------ Dataset content ------

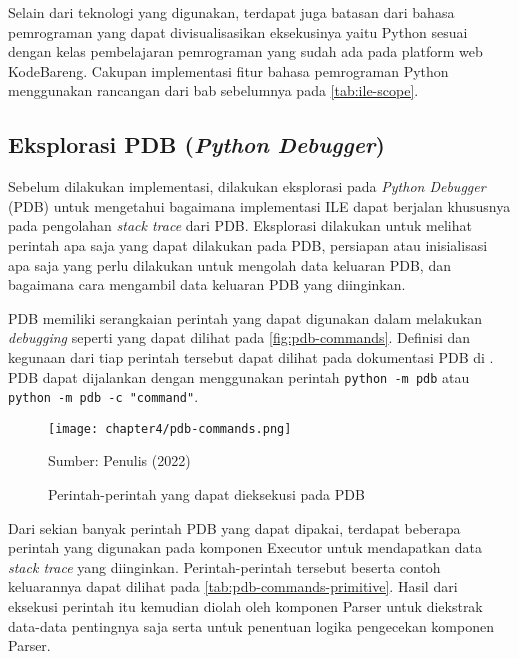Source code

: Selain dari teknologi yang digunakan, terdapat juga batasan dari bahasa pemrograman yang dapat divisualisasikan eksekusinya yaitu Python sesuai dengan kelas pembelajaran pemrograman yang sudah ada pada platform web KodeBareng. Cakupan implementasi fitur bahasa pemrograman Python menggunakan rancangan dari bab sebelumnya pada \autoref{tab:ile-scope}.

\subsection{Eksplorasi PDB (\textit{Python Debugger})}

Sebelum dilakukan implementasi, dilakukan eksplorasi pada \textit{Python Debugger} (PDB) untuk mengetahui bagaimana implementasi ILE dapat berjalan khususnya pada pengolahan \textit{stack trace} dari PDB. Eksplorasi dilakukan untuk melihat perintah apa saja yang dapat dilakukan pada PDB, persiapan atau inisialisasi apa saja yang perlu dilakukan untuk mengolah data keluaran PDB, dan bagaimana cara mengambil data keluaran PDB yang diinginkan.

PDB memiliki serangkaian perintah yang dapat digunakan dalam melakukan \textit{debugging} seperti yang dapat dilihat pada \autoref{fig:pdb-commands}. Definisi dan kegunaan dari tiap perintah tersebut dapat dilihat pada dokumentasi PDB di \textcite{pdb2022documentation}. PDB dapat dijalankan dengan menggunakan perintah \verb|python -m pdb| atau \verb|python -m pdb -c "command"|.

\begin{figure}[H]
  \centering
  \texttt{[image: chapter4/pdb-commands.png]}
  \caption{Perintah-perintah yang dapat dieksekusi pada PDB} \label{fig:pdb-commands}
  Sumber: Penulis (2022)
\end{figure}

Dari sekian banyak perintah PDB yang dapat dipakai, terdapat beberapa perintah yang digunakan pada komponen Executor untuk mendapatkan data \textit{stack trace} yang diinginkan. Perintah-perintah tersebut beserta contoh keluarannya dapat dilihat pada \autoref{tab:pdb-commands-primitive}. Hasil dari eksekusi perintah itu kemudian diolah oleh komponen Parser untuk diekstrak data-data pentingnya saja serta untuk penentuan logika pengecekan komponen Parser.

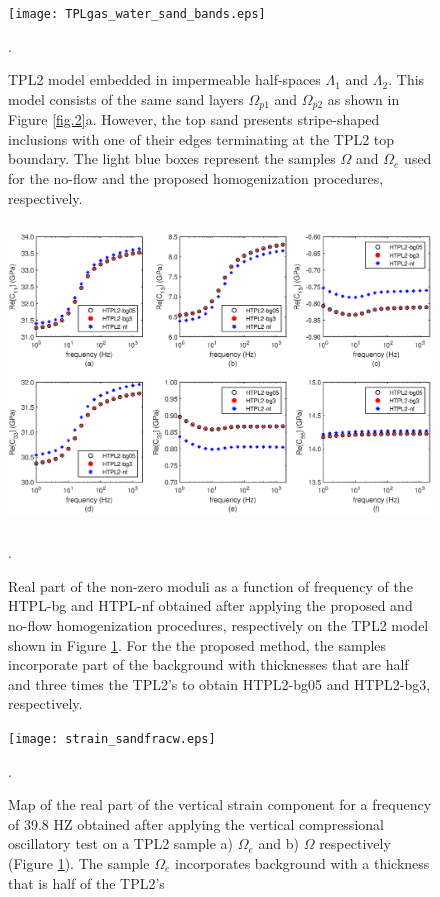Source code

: \documentclass[draft]{agujournal2019}
\begin{document}
\begin{figure}[!ht]
\centering
        \texttt{[image: TPLgas\_water\_sand\_bands.eps]}
\caption{TPL2 model embedded in impermeable half-spaces $\Lambda_1$ and $\Lambda_2$. This model consists of the same sand layers  $\Omega_{p1}$  and $\Omega_{p2}$ as shown in Figure \ref{fig.2}a. However, the top sand presents stripe-shaped inclusions with one of their edges terminating at the TPL2 top boundary. The light blue boxes represent the samples $\Omega$ and $\Omega_e$ used for the no-flow and the proposed homogenization procedures, respectively.}. 
\label{fig.7}
\end{figure}

\begin{figure}[!ht]
\centering
        \includegraphics[width= 120mm, height=80mm]{cij_2sandfracw.eps}
\caption{Real part of the non-zero moduli as a function of frequency of the HTPL-bg and HTPL-nf obtained after applying the proposed and no-flow homogenization procedures, respectively on the TPL2 model shown in Figure \ref{fig.7}. For the the proposed method, the samples incorporate part of the background with thicknesses that are half and three times the TPL2's to obtain HTPL2-bg05 and HTPL2-bg3, respectively. }. 

\label{fig.8}
\end{figure}

\begin{figure}[!ht]
\centering
        \texttt{[image: strain\_sandfracw.eps]}
\caption{Map of the real part of the vertical strain component for a frequency of 39.8 HZ obtained after applying the vertical compressional oscillatory test on a TPL2 sample a) $\Omega_e$  and b) $\Omega$ respectively (Figure \ref{fig.7}). The sample $\Omega_e$ incorporates background with a thickness that is half of the TPL2's }. 
\label{fig.9}
\end{figure}
\end{document}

------

→ What this task involves:
Please return every line of the records that contains the word "label".

→ Response:
  \caption{Perintah-perintah yang dapat dieksekusi pada PDB} \label{fig:pdb-commands}
\label{fig.7}
\label{fig.8}
\label{fig.9}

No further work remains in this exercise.